# Aquatics Live 2012



## sussex_cichlids (9 Jan 2012)

Oh Yes it going happen again 

Aquatics Live 2012 will take place in the brand new West Hall at Olympia on 10th & 11th November.

http://www.aquatics-live.com/

I wont be missing that last years was fantastic


----------



## Antipofish (9 Jan 2012)

sussex_cichlids said:
			
		

> Oh Yes it going happen again
> 
> Aquatics Live 2012 will take place in the brand new West Hall at Olympia on 10th & 11th November.
> 
> ...




+1 there mate   I didn't know about last years until after the event as I only got back into the hobby recently.  11 months to go. . . . 

Are there any other aquatic events worth visiting ?


----------



## George Farmer (9 Jan 2012)

I'll be in Bastion, Afghanistan. Gutted I can't make it.


----------



## BigTom (9 Jan 2012)

For the first time in 3 years I'll actually be on the mainland in November.
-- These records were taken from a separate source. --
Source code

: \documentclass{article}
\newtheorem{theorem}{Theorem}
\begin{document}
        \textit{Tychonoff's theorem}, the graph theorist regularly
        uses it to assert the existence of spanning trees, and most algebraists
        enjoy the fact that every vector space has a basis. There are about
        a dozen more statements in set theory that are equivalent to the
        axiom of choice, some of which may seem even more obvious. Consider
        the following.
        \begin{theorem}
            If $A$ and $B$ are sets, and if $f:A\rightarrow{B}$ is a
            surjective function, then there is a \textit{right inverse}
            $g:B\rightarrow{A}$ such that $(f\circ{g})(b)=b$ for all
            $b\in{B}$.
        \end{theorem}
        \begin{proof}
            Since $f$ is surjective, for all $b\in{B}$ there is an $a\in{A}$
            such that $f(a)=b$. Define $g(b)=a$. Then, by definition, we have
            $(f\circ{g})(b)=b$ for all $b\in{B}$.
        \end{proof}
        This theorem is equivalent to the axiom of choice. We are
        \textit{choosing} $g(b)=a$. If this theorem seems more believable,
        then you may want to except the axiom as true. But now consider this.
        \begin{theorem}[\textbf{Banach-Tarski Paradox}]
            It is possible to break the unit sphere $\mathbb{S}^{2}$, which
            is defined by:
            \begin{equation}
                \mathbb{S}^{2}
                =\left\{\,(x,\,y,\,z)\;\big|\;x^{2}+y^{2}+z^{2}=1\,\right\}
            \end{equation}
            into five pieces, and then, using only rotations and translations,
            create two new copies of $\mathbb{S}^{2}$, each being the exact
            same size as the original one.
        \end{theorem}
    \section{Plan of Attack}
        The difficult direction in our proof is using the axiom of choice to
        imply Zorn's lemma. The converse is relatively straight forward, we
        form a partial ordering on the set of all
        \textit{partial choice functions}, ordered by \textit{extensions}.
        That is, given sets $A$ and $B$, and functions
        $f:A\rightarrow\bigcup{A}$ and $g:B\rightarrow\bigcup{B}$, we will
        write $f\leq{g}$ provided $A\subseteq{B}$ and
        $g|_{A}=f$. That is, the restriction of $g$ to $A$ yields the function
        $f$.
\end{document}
Tempted!


----------



## George Farmer (9 Jan 2012)

Hopefully they'll be another aquascaping contest, so keep your eyes peeled if you're interested in entering. It was the highlight of the show for many attendees last year.


----------



## Tony Swinney (9 Jan 2012)

Great news - and the date is better too as not my wedding anniversary !

If I can just get someone responsible to look after the dogs, I'll be there throughout this time  

Tony


----------



## Antipofish (9 Jan 2012)

Tony Swinney said:
			
		

> Great news - and the date is better too as not my wedding anniversary !
> 
> If I can just get someone responsible to look after the dogs, I'll be there throughout this time
> 
> Tony



Tony what dogs do you have ? I can recommend someone but I don't know if Cobham might be too far for him.  He does go far and wide and I trust him fully with our Working Cocker Spaniel.  He is known as "The Springer Man" and is an dog behaviourist and also takes them in, either for the day for walks, or overnights too.  Cannot recommend him enough.


----------



## LondonDragon (10 Jan 2012)

Looking forward to it already


----------



## Westyggx (10 Jan 2012)

Defo going to this this year


----------



## Ady34 (11 Jan 2012)

Ill be there, might even bring the missus and the kids!!


----------



## Emyr (11 Jan 2012)

Will definitely be checking this one out!


----------